Ever wonder why some Eastern Christians celebrate Christmas on January 6, the date the Western Church chose for the Epiphany? And how did the West settle on December 25 as the date for Christmas?
Andrew McGowan, Dean of Yale Divinity School, sheds much light on these questions:
“Around 200 CE, Tertullian of Carthage reported the calculation that the 14th of Nisan (the day of the crucifixion according to the Gospel of John) in the year Jesus died was equivalent to March 25 in the Roman (solar) calendar. March 25 is, of course, nine months before December 25; it was later recognized as the Feast of the Annunciation – the commemoration of Jesus’ conception. Thus, Jesus was believed to have been conceived and crucified on the same day of the year. Exactly nine months later, Jesus was born, on December 25.
“This idea appears in an anonymous Christian treatise titled ‘On Solstices and Equinoxes’, which appears to come from fourth-century North Africa.

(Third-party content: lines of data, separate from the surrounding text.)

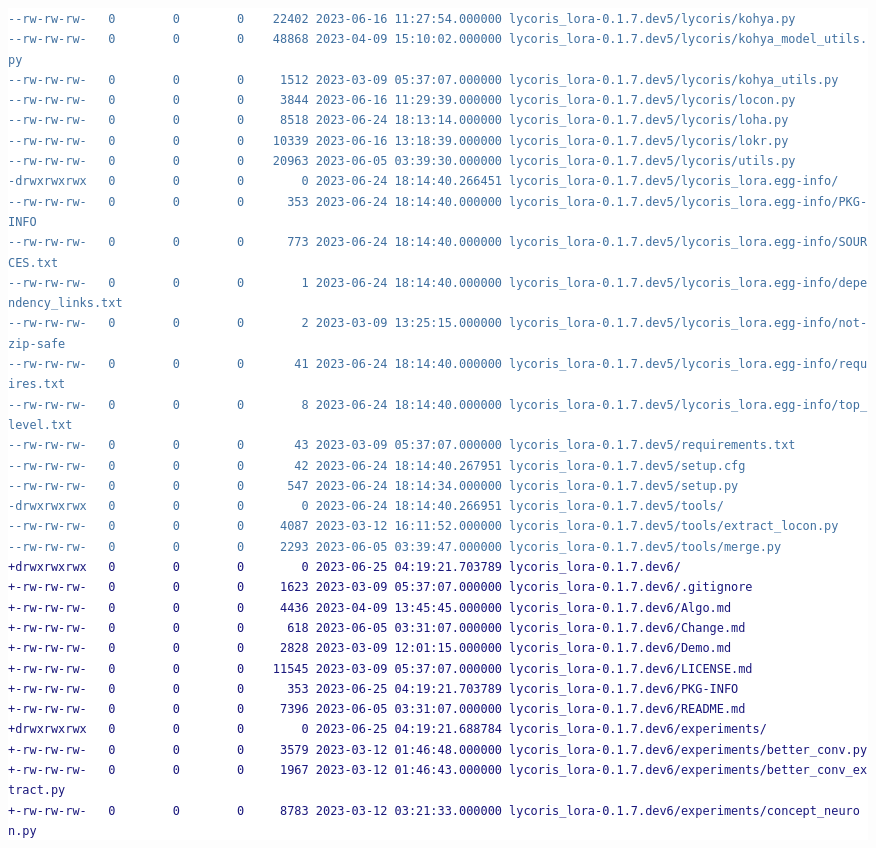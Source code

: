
 ```diff
--rw-rw-rw-   0        0        0    22402 2023-06-16 11:27:54.000000 lycoris_lora-0.1.7.dev5/lycoris/kohya.py
--rw-rw-rw-   0        0        0    48868 2023-04-09 15:10:02.000000 lycoris_lora-0.1.7.dev5/lycoris/kohya_model_utils.py
--rw-rw-rw-   0        0        0     1512 2023-03-09 05:37:07.000000 lycoris_lora-0.1.7.dev5/lycoris/kohya_utils.py
--rw-rw-rw-   0        0        0     3844 2023-06-16 11:29:39.000000 lycoris_lora-0.1.7.dev5/lycoris/locon.py
--rw-rw-rw-   0        0        0     8518 2023-06-24 18:13:14.000000 lycoris_lora-0.1.7.dev5/lycoris/loha.py
--rw-rw-rw-   0        0        0    10339 2023-06-16 13:18:39.000000 lycoris_lora-0.1.7.dev5/lycoris/lokr.py
--rw-rw-rw-   0        0        0    20963 2023-06-05 03:39:30.000000 lycoris_lora-0.1.7.dev5/lycoris/utils.py
-drwxrwxrwx   0        0        0        0 2023-06-24 18:14:40.266451 lycoris_lora-0.1.7.dev5/lycoris_lora.egg-info/
--rw-rw-rw-   0        0        0      353 2023-06-24 18:14:40.000000 lycoris_lora-0.1.7.dev5/lycoris_lora.egg-info/PKG-INFO
--rw-rw-rw-   0        0        0      773 2023-06-24 18:14:40.000000 lycoris_lora-0.1.7.dev5/lycoris_lora.egg-info/SOURCES.txt
--rw-rw-rw-   0        0        0        1 2023-06-24 18:14:40.000000 lycoris_lora-0.1.7.dev5/lycoris_lora.egg-info/dependency_links.txt
--rw-rw-rw-   0        0        0        2 2023-03-09 13:25:15.000000 lycoris_lora-0.1.7.dev5/lycoris_lora.egg-info/not-zip-safe
--rw-rw-rw-   0        0        0       41 2023-06-24 18:14:40.000000 lycoris_lora-0.1.7.dev5/lycoris_lora.egg-info/requires.txt
--rw-rw-rw-   0        0        0        8 2023-06-24 18:14:40.000000 lycoris_lora-0.1.7.dev5/lycoris_lora.egg-info/top_level.txt
--rw-rw-rw-   0        0        0       43 2023-03-09 05:37:07.000000 lycoris_lora-0.1.7.dev5/requirements.txt
--rw-rw-rw-   0        0        0       42 2023-06-24 18:14:40.267951 lycoris_lora-0.1.7.dev5/setup.cfg
--rw-rw-rw-   0        0        0      547 2023-06-24 18:14:34.000000 lycoris_lora-0.1.7.dev5/setup.py
-drwxrwxrwx   0        0        0        0 2023-06-24 18:14:40.266951 lycoris_lora-0.1.7.dev5/tools/
--rw-rw-rw-   0        0        0     4087 2023-03-12 16:11:52.000000 lycoris_lora-0.1.7.dev5/tools/extract_locon.py
--rw-rw-rw-   0        0        0     2293 2023-06-05 03:39:47.000000 lycoris_lora-0.1.7.dev5/tools/merge.py
+drwxrwxrwx   0        0        0        0 2023-06-25 04:19:21.703789 lycoris_lora-0.1.7.dev6/
+-rw-rw-rw-   0        0        0     1623 2023-03-09 05:37:07.000000 lycoris_lora-0.1.7.dev6/.gitignore
+-rw-rw-rw-   0        0        0     4436 2023-04-09 13:45:45.000000 lycoris_lora-0.1.7.dev6/Algo.md
+-rw-rw-rw-   0        0        0      618 2023-06-05 03:31:07.000000 lycoris_lora-0.1.7.dev6/Change.md
+-rw-rw-rw-   0        0        0     2828 2023-03-09 12:01:15.000000 lycoris_lora-0.1.7.dev6/Demo.md
+-rw-rw-rw-   0        0        0    11545 2023-03-09 05:37:07.000000 lycoris_lora-0.1.7.dev6/LICENSE.md
+-rw-rw-rw-   0        0        0      353 2023-06-25 04:19:21.703789 lycoris_lora-0.1.7.dev6/PKG-INFO
+-rw-rw-rw-   0        0        0     7396 2023-06-05 03:31:07.000000 lycoris_lora-0.1.7.dev6/README.md
+drwxrwxrwx   0        0        0        0 2023-06-25 04:19:21.688784 lycoris_lora-0.1.7.dev6/experiments/
+-rw-rw-rw-   0        0        0     3579 2023-03-12 01:46:48.000000 lycoris_lora-0.1.7.dev6/experiments/better_conv.py
+-rw-rw-rw-   0        0        0     1967 2023-03-12 01:46:43.000000 lycoris_lora-0.1.7.dev6/experiments/better_conv_extract.py
+-rw-rw-rw-   0        0        0     8783 2023-03-12 03:21:33.000000 lycoris_lora-0.1.7.dev6/experiments/concept_neuron.py
```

The treatise states: ‘Therefore our Lord was conceived on the eighth of the kalends of April in the month of March (March 25), which is the day of the Passion of the Lord and of his conception. For on that day he was conceived, and on the same he suffered.’ Based on this, the treatise dates Jesus’ birth to the winter solstice.

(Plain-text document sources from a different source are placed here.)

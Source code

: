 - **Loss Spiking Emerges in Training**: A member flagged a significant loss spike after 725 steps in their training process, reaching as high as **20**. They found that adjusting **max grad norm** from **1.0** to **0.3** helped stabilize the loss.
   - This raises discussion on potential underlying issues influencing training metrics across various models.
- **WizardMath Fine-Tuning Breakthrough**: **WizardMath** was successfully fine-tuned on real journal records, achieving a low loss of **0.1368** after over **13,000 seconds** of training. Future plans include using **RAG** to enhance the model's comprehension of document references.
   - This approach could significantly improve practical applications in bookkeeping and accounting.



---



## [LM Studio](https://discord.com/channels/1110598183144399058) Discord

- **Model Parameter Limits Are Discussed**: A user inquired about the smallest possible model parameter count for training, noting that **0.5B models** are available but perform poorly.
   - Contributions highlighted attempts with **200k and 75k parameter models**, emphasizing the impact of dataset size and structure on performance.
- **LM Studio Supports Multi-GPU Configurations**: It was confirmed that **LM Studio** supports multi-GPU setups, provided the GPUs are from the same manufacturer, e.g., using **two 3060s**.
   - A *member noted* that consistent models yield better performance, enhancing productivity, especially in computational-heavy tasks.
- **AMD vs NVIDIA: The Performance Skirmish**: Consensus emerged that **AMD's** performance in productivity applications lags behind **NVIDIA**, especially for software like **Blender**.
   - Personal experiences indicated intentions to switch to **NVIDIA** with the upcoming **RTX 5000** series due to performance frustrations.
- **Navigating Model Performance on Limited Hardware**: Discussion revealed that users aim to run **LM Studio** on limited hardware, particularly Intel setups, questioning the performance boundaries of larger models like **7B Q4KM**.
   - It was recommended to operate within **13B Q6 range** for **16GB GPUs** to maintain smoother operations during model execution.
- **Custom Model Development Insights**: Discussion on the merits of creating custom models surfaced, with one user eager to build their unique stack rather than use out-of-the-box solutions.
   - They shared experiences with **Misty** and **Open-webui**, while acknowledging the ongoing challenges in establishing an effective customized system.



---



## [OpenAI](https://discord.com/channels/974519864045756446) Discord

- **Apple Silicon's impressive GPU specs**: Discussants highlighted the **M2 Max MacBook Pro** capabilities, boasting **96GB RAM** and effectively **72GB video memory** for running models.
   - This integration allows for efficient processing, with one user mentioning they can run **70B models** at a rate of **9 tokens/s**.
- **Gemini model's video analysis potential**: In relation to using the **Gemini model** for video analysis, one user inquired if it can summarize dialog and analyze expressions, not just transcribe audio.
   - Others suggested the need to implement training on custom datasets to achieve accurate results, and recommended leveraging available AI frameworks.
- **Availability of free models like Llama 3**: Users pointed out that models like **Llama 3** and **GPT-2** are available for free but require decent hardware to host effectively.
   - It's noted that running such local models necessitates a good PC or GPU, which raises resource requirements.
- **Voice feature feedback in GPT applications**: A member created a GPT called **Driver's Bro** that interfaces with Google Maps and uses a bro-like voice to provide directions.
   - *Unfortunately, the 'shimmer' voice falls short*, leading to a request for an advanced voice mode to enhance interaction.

“Augustine, too, was familiar with this association. In ‘On the Trinity’ (c. 399 – 419) he writes: ‘For he (Jesus) is believed to have been conceived on the 25th of March, upon which day also he suffered; so the womb of the Virgin, in which he was conceived, where no one of mortals was begotten, corresponds to the new grave in which he was buried, wherein was never man laid, neither before him nor since. But he was born, according to tradition, upon December the 25th.’
“In the East, too, the dates of Jesus’ conception and death were linked. But instead of working from the 14th of Nisan in the Hebrew calendar, the Easterners used the 14th of the first spring month (Artemisios) in their local Greek calendar – April 6 to us. April 6 is, of course, exactly nine months before January 6 – the Eastern date for Christmas. In the East, too, we have evidence that April was associated with Jesus’ conception and crucifixion. Bishop Epiphanius of Salamis writes that on April 6, ‘The Lamb was shut up in the spotless womb of the Holy Virgin, he who took away and takes away in perpetual sacrifice the sins of the world.’ Even today, the Armenian Church celebrates the Annunciation in early April (on the 7th, not the 6th) and Christmas on January 6.
“Thus, we have Christians in two parts of the world calculating Jesus’ birth on the basis that his death and conception took place on the same day (March 25 or April 6) and coming up with two close but different results (December 25 and January 6).”